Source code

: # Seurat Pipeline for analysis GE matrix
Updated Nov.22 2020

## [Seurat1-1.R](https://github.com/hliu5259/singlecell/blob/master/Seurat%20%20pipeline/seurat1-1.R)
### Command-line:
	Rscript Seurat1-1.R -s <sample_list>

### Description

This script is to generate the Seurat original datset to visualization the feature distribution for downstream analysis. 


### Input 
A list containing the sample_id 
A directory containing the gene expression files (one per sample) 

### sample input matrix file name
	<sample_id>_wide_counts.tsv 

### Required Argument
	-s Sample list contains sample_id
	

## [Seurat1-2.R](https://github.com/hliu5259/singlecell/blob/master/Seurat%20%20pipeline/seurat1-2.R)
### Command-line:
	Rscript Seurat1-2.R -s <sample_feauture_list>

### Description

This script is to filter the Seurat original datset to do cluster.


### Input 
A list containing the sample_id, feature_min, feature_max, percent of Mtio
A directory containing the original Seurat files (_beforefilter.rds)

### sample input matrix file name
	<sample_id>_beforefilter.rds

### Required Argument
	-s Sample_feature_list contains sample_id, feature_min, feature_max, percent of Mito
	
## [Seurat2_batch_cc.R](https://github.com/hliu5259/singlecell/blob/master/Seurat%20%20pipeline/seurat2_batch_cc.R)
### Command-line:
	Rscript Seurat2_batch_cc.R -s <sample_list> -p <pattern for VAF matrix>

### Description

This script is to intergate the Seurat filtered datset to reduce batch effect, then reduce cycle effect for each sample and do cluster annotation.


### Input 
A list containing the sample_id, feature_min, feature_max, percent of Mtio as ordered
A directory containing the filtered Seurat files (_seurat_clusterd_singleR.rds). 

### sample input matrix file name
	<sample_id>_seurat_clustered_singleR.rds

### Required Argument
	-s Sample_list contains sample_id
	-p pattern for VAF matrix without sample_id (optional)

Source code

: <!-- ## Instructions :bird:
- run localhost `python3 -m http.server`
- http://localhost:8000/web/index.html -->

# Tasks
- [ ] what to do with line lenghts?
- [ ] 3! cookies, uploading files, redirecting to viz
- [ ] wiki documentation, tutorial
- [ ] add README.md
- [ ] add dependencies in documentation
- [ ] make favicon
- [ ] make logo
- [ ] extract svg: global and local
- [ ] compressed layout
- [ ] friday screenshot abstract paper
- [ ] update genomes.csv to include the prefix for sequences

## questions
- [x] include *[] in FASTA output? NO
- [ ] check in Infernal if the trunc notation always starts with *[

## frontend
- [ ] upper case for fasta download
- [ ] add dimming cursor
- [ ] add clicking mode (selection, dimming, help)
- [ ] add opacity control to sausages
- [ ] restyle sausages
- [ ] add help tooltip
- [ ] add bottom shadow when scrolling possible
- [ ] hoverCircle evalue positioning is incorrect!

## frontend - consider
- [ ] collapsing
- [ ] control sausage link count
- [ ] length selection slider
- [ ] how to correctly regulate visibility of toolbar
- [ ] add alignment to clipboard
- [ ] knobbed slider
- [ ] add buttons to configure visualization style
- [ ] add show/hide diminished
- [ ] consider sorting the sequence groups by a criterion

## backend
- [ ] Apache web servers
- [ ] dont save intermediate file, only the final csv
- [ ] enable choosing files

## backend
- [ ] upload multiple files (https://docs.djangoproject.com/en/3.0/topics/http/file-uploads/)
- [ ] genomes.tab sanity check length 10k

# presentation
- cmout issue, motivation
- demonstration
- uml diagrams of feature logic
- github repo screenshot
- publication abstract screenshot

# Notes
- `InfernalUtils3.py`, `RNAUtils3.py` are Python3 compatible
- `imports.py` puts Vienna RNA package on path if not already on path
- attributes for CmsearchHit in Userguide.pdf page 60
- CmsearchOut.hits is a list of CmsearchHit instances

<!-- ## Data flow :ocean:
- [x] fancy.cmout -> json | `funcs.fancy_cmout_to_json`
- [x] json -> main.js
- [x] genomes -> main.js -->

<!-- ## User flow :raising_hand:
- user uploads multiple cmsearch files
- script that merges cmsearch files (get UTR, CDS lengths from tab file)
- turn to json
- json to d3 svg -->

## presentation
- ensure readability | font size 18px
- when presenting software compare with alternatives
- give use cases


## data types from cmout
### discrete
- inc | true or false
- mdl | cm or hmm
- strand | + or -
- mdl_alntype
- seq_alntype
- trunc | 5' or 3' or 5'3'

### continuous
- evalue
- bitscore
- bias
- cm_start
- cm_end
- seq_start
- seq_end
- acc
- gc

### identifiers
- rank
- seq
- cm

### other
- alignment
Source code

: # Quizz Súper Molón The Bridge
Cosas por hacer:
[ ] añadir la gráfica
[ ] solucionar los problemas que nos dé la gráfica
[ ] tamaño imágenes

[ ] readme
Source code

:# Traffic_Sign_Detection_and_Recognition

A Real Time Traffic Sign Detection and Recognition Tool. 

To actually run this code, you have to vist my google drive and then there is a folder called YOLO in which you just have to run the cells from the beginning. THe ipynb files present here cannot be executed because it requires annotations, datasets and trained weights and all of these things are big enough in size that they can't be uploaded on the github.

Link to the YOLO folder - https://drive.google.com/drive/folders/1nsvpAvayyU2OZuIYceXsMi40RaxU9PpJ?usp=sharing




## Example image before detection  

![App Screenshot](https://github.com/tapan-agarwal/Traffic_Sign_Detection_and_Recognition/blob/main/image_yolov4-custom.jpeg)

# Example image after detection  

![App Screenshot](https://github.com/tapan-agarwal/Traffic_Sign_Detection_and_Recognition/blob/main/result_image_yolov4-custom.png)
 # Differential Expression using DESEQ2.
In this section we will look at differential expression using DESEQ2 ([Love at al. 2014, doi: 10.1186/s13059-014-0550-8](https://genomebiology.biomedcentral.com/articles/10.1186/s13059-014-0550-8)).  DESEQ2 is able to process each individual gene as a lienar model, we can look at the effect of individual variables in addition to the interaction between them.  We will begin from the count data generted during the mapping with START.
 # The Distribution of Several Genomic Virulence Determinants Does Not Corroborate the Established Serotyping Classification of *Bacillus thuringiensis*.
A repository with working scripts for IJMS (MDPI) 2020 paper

· · ·

== Prompt ==
Scan the records for the word "main". Copy each line where it turns up.

== Solution to the problem ==
- [x] json -> main.js
- [x] genomes -> main.js -->
![App Screenshot](https://github.com/tapan-agarwal/Traffic_Sign_Detection_and_Recognition/blob/main/image_yolov4-custom.jpeg)
![App Screenshot](https://github.com/tapan-agarwal/Traffic_Sign_Detection_and_Recognition/blob/main/result_image_yolov4-custom.png)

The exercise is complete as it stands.